The same program is available on [CRAN](URL 'https://cran.r-project.org/web/packages/brif/index.html') for R users. 

# Installation

For Python:
```bash
pip install brif
```

For R:
```R
install.packages('brif')
```


# Examples

```python
import brif
import pandas as pd

# Create a brif object with default parameters.
bf = brif.brif()  

# Display the current parameter values. 
bf.get_param()  

# To change certain parameter values, e.g.:
bf.set_param({'ntrees':100, 'nthreads':2})

# Or simply:
bf.ntrees = 200

# Load input data frame. Data must be a pandas data frame with appropriate headers.
df = pd.read_csv("auto.csv")

# Train the model
bf.fit(df, 'origin')  # specify the target column name

# Or equivalently
bf.fit(df, 7)  # specify the target column index

# Make predictions 
# The target variable column must be excluded, and all other columns should appear in the same order as in training
# Here, predict the first 10 rows of df
pred_labels = bf.predict(df.iloc[0:10, 0:7], type='class')  # return a list containing the predicted class labels
pred_scores = bf.predict(df.iloc[0:10, 0:7], type='score')  # return a data frame containing predicted probabilities by class

# Note: for a regression problem (i.e., when the response variable is numeric type), the predict function will always return a list containing the predicted values

```

# Parameters
**tmp_preddata**
a character string specifying a filename to save the temporary scoring data. Default is "tmp_brif_preddata.txt".

**n_numeric_cuts**	
an integer value indicating the maximum number of split points to generate for each numeric variable.

**n_integer_cuts**	
an integer value indicating the maximum number of split points to generate for each integer variable.

**max_integer_classes**
an integer value. If the target variable is integer and has more than max_integer_classes unique values in the training data, then the target variable will be grouped into max_integer_classes bins. If the target variable is numeric, then the smaller of max_integer_classes and the number of unique values number of bins will be created on the target variables and the regression problem will be solved as a classification problem.

**max_depth**
an integer specifying the maximum depth of each tree.

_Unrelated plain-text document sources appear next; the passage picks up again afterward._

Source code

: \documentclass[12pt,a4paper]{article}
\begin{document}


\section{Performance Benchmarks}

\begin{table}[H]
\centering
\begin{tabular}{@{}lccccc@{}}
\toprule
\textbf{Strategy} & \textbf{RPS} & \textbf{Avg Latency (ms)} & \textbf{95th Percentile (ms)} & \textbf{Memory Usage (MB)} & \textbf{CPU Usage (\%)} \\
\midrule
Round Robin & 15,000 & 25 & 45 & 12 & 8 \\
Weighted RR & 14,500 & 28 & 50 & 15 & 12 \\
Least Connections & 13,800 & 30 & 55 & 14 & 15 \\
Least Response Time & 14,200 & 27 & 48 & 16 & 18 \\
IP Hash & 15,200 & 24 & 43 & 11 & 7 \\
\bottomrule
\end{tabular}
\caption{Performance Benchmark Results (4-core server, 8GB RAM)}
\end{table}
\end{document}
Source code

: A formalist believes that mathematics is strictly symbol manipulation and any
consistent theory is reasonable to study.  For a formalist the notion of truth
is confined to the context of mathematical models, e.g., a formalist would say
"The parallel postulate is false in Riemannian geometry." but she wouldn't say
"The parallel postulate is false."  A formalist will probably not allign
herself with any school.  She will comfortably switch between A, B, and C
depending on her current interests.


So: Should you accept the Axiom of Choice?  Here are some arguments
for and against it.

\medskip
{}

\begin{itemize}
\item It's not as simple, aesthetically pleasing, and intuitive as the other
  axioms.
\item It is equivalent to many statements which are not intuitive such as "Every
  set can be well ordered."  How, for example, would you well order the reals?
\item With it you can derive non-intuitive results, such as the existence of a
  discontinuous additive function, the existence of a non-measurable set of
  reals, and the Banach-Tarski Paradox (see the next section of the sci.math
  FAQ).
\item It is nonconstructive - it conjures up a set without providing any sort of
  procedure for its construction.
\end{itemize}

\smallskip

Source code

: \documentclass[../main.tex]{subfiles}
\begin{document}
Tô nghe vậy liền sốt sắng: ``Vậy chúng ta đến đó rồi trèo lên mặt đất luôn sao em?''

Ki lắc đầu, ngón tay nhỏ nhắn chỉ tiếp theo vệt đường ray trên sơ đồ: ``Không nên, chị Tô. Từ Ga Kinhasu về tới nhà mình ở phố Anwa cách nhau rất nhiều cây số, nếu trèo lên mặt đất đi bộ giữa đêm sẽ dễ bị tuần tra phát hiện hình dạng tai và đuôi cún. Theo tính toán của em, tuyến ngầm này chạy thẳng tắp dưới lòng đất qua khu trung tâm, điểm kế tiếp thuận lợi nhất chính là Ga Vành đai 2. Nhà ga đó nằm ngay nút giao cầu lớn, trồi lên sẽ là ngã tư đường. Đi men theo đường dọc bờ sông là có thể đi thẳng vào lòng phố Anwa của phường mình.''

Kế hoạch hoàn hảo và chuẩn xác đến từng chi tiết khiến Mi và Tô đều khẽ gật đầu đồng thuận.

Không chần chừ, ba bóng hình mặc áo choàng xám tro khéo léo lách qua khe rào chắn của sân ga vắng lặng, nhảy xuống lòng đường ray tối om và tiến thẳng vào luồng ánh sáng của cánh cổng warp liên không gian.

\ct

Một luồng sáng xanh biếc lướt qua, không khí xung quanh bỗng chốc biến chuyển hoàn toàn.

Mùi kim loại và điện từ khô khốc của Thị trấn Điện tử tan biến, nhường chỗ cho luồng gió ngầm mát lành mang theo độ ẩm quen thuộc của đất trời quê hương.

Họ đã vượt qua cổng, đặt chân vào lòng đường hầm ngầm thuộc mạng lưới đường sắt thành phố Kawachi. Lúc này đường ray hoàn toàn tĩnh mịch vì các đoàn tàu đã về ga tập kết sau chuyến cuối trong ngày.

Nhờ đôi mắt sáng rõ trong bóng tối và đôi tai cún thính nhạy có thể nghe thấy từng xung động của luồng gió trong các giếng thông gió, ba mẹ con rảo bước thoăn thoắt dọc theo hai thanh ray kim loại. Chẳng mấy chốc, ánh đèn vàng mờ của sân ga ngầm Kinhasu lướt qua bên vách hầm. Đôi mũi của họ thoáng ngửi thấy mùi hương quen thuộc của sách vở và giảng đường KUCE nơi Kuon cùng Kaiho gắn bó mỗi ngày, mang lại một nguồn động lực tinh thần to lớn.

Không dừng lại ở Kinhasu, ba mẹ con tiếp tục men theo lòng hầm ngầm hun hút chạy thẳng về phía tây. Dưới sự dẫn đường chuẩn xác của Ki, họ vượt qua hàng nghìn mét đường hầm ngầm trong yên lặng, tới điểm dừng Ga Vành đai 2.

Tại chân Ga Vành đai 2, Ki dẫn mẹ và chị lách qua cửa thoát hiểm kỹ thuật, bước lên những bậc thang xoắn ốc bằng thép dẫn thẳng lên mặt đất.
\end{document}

Maximum is 40.

**min_node_size**	
an integer specifying the minimum number of training cases a leaf node must contain.

**ntrees**
an integer specifying the number of trees in the forest.

**ps**
an integer indicating the number of predictors to sample at each node split. Default is 0, meaning to use sqrt(p), where p is the number of predictors in the input.

**max_factor_levels**
an integer. If any factor variables has more than max_factor_levels, the program stops and prompts the user to increase the value of this parameter if the too-many-level factor is indeed intended.

**seed**
an integer specifying the seed used by the internal random number generator. 

**bagging_method**
an integer indicating the bagging sampling method: 0 for sampling without replacement; 1 for sampling with replacement (bootstrapping).

**bagging_proportion**	
a numeric scalar between 0 and 1, indicating the proportion of training observations to be used in each tree.

**split_search**
an integer indicating the choice of the split search method. 0: randomly pick a split point; 1: do a local search; 2: random pick subject to regulation; 3: local search subject to regulation; 4 or above: a mix of options 0 to 3.

**search_radius**
a positive integer indicating the split point search radius. This parameter takes effect only in the self-regulating local search (split_search = 2 or above).

**nthreads**
an integer specifying the number of threads used by the program. This parameter takes effect only on systems supporting OpenMP.

**vote_method**
an integer (0 or 1) specifying the voting method in prediction. 0: each leaf contributes the raw count and an average is taken on the sum over all leaves; 1: each leaf contributes an intra-node fraction which is then averaged over all leaves with equal weight.

**na_numeric**
a numeric value, substitute for 'nan' in numeric variables.

**na_integer**
an integer value, substitute for 'nan' in integer variables.

**na_factor**
a character string, substitute for missing values in factor variables. 

**type**
a character string indicating the return content of the predict function. For a classification problem, "score" means the by-class probabilities and "class" means the class labels (i.e., the target variable levels). For regression, the predicted values are returned. This is a parameter for the predict function, not an attribute of the brif object.